Top of RECORDS TO USE

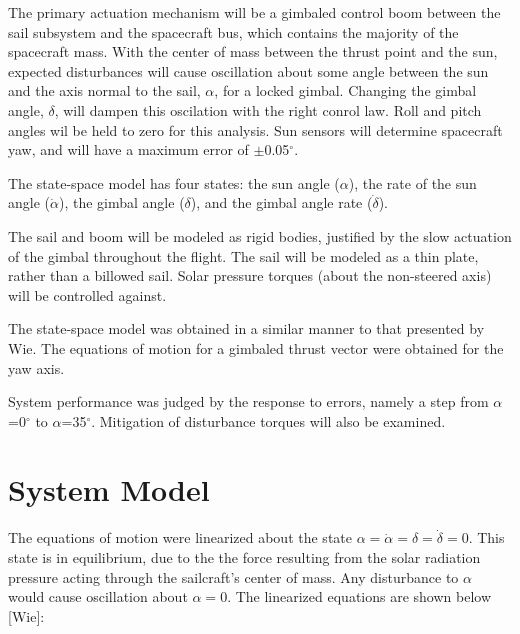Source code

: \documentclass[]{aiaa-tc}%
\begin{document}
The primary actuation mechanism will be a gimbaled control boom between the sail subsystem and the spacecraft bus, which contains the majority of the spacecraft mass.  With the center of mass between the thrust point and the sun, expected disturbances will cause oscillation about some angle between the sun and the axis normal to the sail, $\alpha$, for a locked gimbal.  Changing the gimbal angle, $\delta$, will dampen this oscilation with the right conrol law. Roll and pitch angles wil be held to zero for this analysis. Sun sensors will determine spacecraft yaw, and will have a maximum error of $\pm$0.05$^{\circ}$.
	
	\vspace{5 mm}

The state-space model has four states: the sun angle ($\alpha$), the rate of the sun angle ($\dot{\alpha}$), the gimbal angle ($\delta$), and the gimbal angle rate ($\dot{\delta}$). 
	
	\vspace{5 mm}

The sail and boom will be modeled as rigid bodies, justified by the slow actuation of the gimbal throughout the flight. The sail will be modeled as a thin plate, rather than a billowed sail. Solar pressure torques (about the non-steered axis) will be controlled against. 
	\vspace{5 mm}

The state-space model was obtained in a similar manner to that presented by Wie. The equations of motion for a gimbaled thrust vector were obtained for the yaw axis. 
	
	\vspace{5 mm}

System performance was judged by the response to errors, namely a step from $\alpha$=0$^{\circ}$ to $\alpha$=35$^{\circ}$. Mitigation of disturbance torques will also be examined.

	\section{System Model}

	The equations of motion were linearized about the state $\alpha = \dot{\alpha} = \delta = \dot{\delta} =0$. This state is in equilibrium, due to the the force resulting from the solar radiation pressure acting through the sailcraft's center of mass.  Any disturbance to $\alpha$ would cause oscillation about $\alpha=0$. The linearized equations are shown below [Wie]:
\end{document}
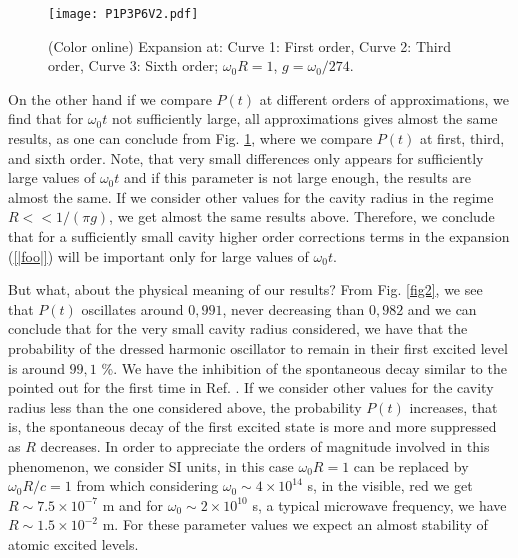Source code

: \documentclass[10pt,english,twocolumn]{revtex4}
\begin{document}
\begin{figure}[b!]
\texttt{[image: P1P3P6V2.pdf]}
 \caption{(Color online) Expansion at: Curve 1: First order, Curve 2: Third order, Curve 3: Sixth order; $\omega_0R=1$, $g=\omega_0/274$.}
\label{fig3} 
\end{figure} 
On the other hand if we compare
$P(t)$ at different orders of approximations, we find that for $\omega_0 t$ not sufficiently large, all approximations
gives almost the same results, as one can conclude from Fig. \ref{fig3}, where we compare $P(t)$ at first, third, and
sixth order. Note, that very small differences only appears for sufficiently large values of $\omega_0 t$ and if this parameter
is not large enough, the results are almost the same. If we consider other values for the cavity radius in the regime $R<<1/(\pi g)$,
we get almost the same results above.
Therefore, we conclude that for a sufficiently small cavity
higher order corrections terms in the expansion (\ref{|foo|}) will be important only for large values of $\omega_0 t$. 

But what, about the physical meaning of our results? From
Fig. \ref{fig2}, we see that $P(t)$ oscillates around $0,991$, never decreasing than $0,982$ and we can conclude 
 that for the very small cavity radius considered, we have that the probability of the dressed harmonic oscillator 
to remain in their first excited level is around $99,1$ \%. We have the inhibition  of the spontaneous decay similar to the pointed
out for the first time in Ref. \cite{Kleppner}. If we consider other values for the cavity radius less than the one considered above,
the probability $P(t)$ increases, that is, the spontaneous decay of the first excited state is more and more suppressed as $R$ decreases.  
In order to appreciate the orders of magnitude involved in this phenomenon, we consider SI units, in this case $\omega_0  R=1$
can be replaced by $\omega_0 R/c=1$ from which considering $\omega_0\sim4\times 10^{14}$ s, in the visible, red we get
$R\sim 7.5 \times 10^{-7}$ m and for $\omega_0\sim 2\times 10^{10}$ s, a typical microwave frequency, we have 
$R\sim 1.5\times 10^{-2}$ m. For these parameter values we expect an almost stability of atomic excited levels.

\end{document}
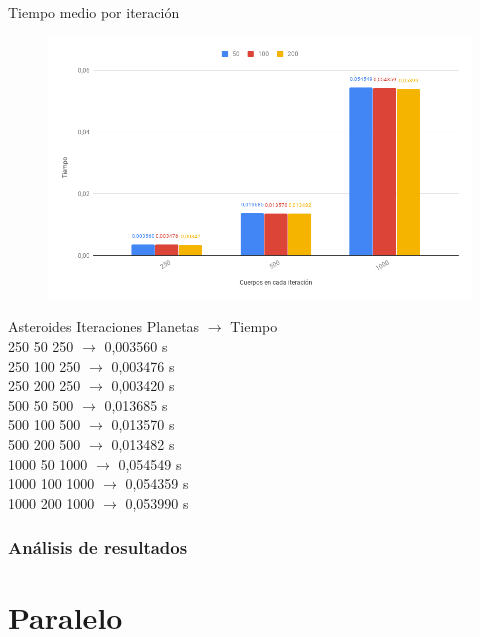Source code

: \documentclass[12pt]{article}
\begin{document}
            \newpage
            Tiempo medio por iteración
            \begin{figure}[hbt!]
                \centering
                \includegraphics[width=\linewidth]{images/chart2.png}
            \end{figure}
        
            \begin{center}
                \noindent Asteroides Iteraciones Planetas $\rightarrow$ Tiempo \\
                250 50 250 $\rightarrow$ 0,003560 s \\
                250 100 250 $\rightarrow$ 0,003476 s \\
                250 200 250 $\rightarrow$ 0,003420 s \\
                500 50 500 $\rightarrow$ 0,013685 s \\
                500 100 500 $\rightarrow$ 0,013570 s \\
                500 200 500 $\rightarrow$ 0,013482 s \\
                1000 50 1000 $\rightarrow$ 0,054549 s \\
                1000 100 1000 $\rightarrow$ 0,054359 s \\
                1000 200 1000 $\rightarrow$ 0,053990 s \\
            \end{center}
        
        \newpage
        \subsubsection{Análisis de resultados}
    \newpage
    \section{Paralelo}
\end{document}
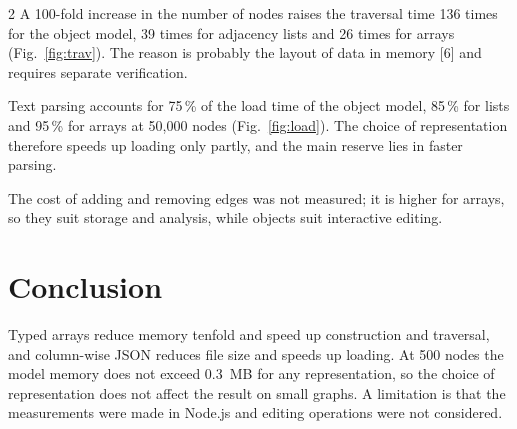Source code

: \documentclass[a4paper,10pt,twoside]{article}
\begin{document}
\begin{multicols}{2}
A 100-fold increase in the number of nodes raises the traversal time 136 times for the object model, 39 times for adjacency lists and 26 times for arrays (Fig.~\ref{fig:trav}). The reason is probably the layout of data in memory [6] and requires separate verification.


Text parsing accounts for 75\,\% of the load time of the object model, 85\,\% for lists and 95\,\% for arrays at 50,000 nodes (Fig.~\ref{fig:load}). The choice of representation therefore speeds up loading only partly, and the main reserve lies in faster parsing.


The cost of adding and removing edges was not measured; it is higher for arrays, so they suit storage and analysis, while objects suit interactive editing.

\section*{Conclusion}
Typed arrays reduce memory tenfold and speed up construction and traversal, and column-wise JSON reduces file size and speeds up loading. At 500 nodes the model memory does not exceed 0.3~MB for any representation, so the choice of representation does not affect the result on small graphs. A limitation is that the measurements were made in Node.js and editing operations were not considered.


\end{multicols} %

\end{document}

Bottom of RECORDS TO USE
Top of RECORDS TO USE

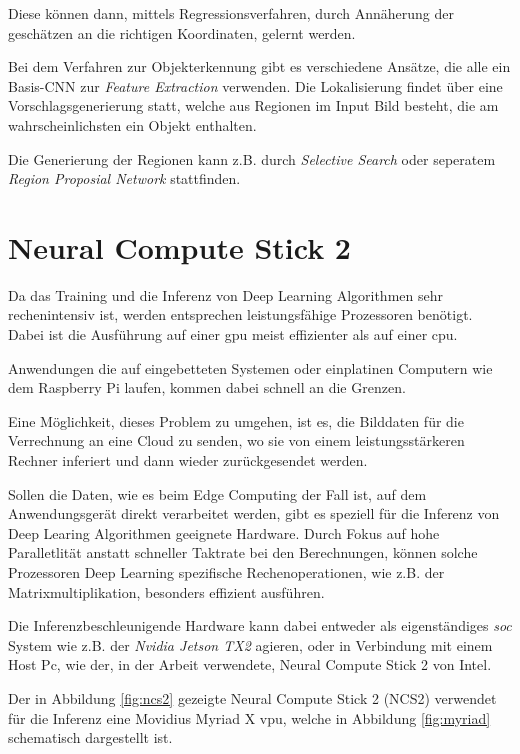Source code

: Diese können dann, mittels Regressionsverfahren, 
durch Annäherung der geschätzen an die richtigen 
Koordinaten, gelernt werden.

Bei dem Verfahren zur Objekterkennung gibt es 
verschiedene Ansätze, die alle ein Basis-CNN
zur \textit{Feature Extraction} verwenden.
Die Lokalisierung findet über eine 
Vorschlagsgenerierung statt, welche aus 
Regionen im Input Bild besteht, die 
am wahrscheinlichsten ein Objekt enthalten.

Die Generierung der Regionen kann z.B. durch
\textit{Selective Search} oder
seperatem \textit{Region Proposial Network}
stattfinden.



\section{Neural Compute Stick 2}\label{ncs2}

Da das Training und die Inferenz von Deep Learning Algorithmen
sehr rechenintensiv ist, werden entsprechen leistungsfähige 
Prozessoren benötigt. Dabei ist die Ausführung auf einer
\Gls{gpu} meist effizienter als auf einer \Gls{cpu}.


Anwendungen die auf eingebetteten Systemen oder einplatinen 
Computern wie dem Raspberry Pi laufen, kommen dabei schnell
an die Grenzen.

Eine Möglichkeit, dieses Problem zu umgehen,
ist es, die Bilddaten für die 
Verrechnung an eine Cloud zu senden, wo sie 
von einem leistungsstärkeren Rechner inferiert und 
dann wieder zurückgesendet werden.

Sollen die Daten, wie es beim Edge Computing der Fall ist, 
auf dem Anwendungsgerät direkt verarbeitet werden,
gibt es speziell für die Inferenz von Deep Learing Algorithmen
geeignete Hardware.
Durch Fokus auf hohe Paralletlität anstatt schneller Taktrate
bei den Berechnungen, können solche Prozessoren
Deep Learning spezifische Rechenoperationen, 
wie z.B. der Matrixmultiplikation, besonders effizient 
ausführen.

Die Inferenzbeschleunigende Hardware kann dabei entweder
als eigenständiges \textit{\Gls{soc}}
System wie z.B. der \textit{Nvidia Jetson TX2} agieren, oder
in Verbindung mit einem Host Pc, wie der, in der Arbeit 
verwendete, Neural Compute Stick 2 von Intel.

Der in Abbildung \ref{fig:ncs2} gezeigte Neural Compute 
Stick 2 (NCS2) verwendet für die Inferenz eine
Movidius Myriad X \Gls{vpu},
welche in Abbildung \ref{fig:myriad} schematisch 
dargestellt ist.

Bottom of RECORDS TO USE

**EXERCISE DETAILS**. Each line in the entries above, starting at the line with "is not large" and ending at the line with "to remain in", is to be printed exactly, and only those lines.

**EXERCISE ANSWER**.
is not large enough, the results are almost the same. If we consider other values for the cavity radius in the regime $R<<1/(\pi g)$,
we get almost the same results above.
Therefore, we conclude that for a sufficiently small cavity
higher order corrections terms in the expansion (\ref{|foo|}) will be important only for large values of $\omega_0 t$. 

But what, about the physical meaning of our results? From
Fig. \ref{fig2}, we see that $P(t)$ oscillates around $0,991$, never decreasing than $0,982$ and we can conclude 
 that for the very small cavity radius considered, we have that the probability of the dressed harmonic oscillator 
to remain in their first excited level is around $99,1$ \%. We have the inhibition  of the spontaneous decay similar to the pointed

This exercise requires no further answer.